Tthe Philadelphia Museum of Art has opened a great new show -- a survey of works on paper created by Richard Pousette-Dart during his long and productive career. T
his comprehensive exhibition reveals the artist as one of the most inventive draftsmen of the twentieth century, exploring the evolution of his distinctive vision. On loan from the artist’s estate and public and private collections are sixty-five of Pousette-Dart’s finest works on paper as well as six of his notebooks.
These works offer a revealing perspective on the artist’s lifelong, restless exploration of different materials and techniques in an effort to translate spiritual impulses into physical form.
At the show's opening we spoke with Jacqueline van Rhyn a curatorial assistant who explained to us that Pousette-Darts notebooks are particularly fascinating because they give great insight into his style, his motivations and his willingness to experiment. She said the artist's creations developed from an interest in primitive work to a unqiue abstract process that incorporated layering. He also pressed water colors on top of one another to create unusual effects.Though he was part of a whole generation of abstract impressionists that emerged in the 1950s and 60s, Pousette-Dart was more introspective and did not promote himself as others in his group did. To him, art was very much a spiritual experience and consequently was more of a solitary pursuit, Van Rhyn explained.
The youngest of this first generation of Abstract Expressionists, Richard Pousette Dart (1916-1992) is best known as a painter and member of a group that included Jackson Pollock, Mark Rothko, Barnett Newman, and Willem de Kooning.
Early in his career, Pousette-Dart was influenced by tribal art, as evidenced in the recurring motifs he used in his Cubist-inspired sculpture and figurative drawings and paintings.
Among the works on display are six watercolors on handmade paper from an important series produced in the 1940s, including Garnet Realm, recently acquired by the Museum. During this period, as Pousette-Dart was maturing as an artist, he experimented with techniques associated with Surrealism, such as automatic drawing, often evoking the rich color of Byzantine mosaics and Gothic stained glass windows. His densely layered compositions are characterized by irregular grids, spattered paint, and intricately outlined biomorphic and geometric shapes.
In his works of the 1960s, Pousette-Dart developed dense, textured surfaces to convey glowing auras of light. The exhibition includes numerous examples of these richly colored, carpet-like images, which distinctively feature geometric patterns or concentric circles rendered with tiny dots of myriad colors. He called the quivering borders of color in these works “the living edge,” seeking in them the visual equivalent of evanescent light.
The spontaneous markings and linear webs that characterized his drawings and paintings in the early 1950s re-emerged in the mid-1970s, most notably in a series of pale graphite drawings that rank among his finest works. Major examples of these will be on view, including Untitled (Vertical Lines) and Implosion.

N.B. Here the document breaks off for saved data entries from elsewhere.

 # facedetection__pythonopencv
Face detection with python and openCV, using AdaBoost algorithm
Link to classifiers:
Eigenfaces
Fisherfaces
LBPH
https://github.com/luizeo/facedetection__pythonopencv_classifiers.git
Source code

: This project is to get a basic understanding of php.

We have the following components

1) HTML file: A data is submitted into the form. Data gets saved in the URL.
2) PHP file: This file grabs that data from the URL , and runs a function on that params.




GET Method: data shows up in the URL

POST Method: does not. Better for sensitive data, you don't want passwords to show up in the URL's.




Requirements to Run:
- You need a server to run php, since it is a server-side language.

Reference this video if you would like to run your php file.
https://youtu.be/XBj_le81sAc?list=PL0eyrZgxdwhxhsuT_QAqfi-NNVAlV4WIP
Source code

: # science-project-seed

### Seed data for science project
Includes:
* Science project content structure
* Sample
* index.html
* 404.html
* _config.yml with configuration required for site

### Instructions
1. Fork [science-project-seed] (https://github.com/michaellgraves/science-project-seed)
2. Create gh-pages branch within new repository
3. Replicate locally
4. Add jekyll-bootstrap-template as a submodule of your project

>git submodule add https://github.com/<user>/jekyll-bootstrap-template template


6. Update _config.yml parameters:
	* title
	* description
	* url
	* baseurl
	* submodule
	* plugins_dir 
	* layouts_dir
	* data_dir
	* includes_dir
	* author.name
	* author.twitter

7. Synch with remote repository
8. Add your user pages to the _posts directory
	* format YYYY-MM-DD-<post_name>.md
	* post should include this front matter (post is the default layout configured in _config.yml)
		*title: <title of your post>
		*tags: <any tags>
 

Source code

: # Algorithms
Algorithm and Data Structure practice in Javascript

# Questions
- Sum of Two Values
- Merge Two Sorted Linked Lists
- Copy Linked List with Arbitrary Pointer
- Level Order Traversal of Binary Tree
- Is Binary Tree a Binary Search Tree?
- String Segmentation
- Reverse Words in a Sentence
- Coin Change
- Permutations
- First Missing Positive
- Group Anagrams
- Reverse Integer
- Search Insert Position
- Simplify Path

His works from the 1980s show a remarkable diversity of materials employed in novel combinations. Paintings and drawings on heavy cast papers reflect his enduring fascination with sculpture, while a return to earlier motifs conveys a striking continuity of vision that is echoed throughout his career. Among the last works in the exhibition is Beyond the Moon, a newly acquired drawing made in 1990, which is nocturnal in character and evokes a deep sense of mystery.

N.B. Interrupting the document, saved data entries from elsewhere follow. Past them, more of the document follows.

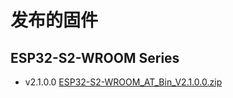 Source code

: 发布的固件
=================

## ESP32-S2-WROOM Series

- v2.1.0.0 [ESP32-S2-WROOM_AT_Bin_V2.1.0.0.zip](http://download.espressif.com/esp_at/firmware/ESP32S2/ESP32-S2-WROOM/ESP32-S2-WROOM_AT_Bin_V2.1.0.0.zip)

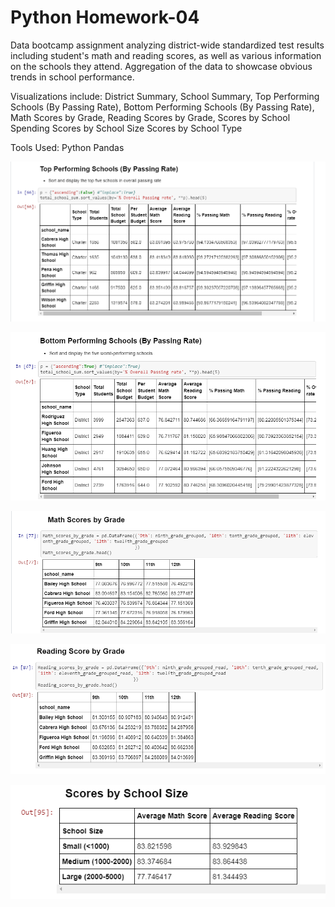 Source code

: # Python Homework-04

Data bootcamp assignment analyzing district-wide standardized test results including student's math and reading scores, as well as various information on the schools they attend. Aggregation of the data to showcase obvious trends in school performance.

Visualizations include: District Summary, School Summary, Top Performing Schools (By Passing Rate), Bottom Performing Schools (By Passing Rate), Math Scores by Grade, Reading Scores by Grade, Scores by School Spending Scores by School Size Scores by School Type

Tools Used: Python Pandas



![Alt Text]( https://github.com/eherchen/Analysis-of-District-Standardized-Test-Scores/blob/master/part%204b%20image.png)

![Alt Text]( https://github.com/eherchen/Analysis-of-District-Standardized-Test-Scores/blob/master/part%205%20image.png)

![Alt Text]( https://github.com/eherchen/Analysis-of-District-Standardized-Test-Scores/blob/master/part%206%20image.png)

![Alt Text]( https://github.com/eherchen/Analysis-of-District-Standardized-Test-Scores/blob/master/part%207%20image.png)

![Alt Text]( https://github.com/eherchen/Analysis-of-District-Standardized-Test-Scores/blob/master/part%208%20image.png)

Innis Howe Shoemaker, The Audrey and William H. Helfand Senior Curator of Prints, Drawings, and Photographs, and organizer of this exhibition, stated: “Part what makes Richard Pousette-Dart’s drawings so fascinating is that they reveal his process and thinking so clearly. His art is often associated with the mystical and transcendental, but it also reflects a continuous and truly remarkable inner harmony—in essence, a form of visual poetry. These internal rhythms are especially fascinating to observe across the spectrum of his career, which is what this exhibition sets out to do, ultimately bringing the viewer full circle.”
Photos by Dan Cirucci.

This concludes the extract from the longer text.